====== Data for analysis ======
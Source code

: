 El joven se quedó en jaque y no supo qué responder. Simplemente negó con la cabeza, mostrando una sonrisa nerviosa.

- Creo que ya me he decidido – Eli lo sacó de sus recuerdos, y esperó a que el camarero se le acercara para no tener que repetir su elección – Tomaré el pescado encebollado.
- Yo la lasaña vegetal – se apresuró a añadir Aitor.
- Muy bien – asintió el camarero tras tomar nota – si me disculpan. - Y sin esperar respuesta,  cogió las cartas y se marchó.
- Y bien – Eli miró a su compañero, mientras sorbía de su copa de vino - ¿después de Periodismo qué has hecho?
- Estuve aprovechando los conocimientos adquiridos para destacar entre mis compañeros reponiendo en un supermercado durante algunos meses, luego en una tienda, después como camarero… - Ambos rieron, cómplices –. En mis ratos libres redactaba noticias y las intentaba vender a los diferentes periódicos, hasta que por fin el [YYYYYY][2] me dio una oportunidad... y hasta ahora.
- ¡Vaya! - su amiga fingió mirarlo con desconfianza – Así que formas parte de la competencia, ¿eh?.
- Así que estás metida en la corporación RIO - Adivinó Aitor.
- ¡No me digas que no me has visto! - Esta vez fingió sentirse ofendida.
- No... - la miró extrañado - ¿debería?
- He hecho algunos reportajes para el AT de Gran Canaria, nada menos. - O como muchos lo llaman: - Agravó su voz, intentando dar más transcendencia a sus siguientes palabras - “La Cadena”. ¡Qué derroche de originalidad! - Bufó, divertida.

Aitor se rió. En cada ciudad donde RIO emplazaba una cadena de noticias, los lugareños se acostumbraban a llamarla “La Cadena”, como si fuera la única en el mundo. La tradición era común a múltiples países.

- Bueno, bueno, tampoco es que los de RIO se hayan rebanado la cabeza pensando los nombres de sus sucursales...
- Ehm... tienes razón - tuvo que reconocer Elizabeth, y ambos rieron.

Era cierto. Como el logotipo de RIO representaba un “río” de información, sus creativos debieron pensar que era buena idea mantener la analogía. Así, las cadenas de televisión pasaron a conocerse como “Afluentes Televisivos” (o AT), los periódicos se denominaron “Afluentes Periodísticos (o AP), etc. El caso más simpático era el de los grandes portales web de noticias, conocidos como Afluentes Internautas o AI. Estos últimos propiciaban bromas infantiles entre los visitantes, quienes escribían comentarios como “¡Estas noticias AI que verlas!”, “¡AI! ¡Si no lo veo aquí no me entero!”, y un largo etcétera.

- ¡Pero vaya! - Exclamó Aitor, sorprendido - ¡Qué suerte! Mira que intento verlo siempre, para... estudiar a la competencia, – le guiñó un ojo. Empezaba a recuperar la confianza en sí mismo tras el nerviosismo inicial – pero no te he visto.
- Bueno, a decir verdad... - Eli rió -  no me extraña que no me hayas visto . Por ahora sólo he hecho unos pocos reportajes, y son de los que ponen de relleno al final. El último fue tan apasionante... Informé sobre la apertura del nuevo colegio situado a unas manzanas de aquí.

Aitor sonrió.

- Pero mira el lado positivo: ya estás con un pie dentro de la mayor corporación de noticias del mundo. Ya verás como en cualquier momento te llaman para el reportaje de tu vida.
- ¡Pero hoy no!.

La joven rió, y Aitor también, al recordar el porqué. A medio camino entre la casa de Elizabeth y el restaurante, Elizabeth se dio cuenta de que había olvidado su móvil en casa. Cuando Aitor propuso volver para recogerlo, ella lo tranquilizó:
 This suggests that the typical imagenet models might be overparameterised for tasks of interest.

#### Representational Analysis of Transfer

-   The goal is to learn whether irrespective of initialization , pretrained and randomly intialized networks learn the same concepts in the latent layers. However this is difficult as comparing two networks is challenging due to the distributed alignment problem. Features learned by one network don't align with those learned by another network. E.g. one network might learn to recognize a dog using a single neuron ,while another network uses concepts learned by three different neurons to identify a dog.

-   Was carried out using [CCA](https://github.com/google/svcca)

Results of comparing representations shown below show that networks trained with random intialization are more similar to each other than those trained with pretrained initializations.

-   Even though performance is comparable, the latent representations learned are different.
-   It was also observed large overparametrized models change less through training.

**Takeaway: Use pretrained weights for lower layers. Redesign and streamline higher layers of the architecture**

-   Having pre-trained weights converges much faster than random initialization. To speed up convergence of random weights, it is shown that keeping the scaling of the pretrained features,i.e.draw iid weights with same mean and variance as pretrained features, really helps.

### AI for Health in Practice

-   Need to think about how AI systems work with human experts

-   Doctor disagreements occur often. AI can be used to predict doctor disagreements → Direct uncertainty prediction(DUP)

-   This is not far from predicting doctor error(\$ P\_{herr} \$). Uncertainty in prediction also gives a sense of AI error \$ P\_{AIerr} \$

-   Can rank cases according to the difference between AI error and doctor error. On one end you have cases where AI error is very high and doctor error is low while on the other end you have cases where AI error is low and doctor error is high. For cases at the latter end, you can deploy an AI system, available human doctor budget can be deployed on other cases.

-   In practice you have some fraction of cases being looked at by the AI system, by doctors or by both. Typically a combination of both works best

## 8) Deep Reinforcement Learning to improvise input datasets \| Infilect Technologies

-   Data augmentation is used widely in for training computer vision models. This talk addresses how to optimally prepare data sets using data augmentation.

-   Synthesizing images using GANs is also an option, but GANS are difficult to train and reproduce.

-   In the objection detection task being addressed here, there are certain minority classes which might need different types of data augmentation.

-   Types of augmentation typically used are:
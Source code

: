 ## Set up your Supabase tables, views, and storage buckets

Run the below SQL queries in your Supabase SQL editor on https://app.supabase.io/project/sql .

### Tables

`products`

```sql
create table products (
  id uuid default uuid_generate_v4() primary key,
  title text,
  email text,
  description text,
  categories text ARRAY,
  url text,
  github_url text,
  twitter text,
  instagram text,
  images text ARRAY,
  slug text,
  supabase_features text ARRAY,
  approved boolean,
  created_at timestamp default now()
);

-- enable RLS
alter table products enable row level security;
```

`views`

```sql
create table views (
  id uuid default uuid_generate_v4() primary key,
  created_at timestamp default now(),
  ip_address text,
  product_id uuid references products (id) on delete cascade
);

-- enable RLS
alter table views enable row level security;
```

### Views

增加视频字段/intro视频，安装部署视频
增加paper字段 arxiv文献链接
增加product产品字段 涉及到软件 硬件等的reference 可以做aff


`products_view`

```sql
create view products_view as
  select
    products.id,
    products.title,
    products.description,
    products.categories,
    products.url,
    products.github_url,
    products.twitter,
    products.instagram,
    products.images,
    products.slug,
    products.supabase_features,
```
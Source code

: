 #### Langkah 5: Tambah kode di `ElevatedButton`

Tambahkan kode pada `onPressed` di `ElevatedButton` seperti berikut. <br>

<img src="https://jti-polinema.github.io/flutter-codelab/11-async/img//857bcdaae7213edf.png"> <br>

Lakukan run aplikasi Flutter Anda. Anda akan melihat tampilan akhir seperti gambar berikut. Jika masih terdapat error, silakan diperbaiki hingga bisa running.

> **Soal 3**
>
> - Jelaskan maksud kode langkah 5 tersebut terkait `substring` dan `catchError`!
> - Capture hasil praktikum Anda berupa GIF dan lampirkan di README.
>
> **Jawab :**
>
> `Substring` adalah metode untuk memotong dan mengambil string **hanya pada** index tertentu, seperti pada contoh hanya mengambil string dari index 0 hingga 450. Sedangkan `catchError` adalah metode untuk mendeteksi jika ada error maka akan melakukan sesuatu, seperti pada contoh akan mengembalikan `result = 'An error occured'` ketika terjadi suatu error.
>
======
[Work task]: When a line of the material holds the string "timestamp", copy that line.

[Reply]:
  created_at timestamp default now()
  created_at timestamp default now(),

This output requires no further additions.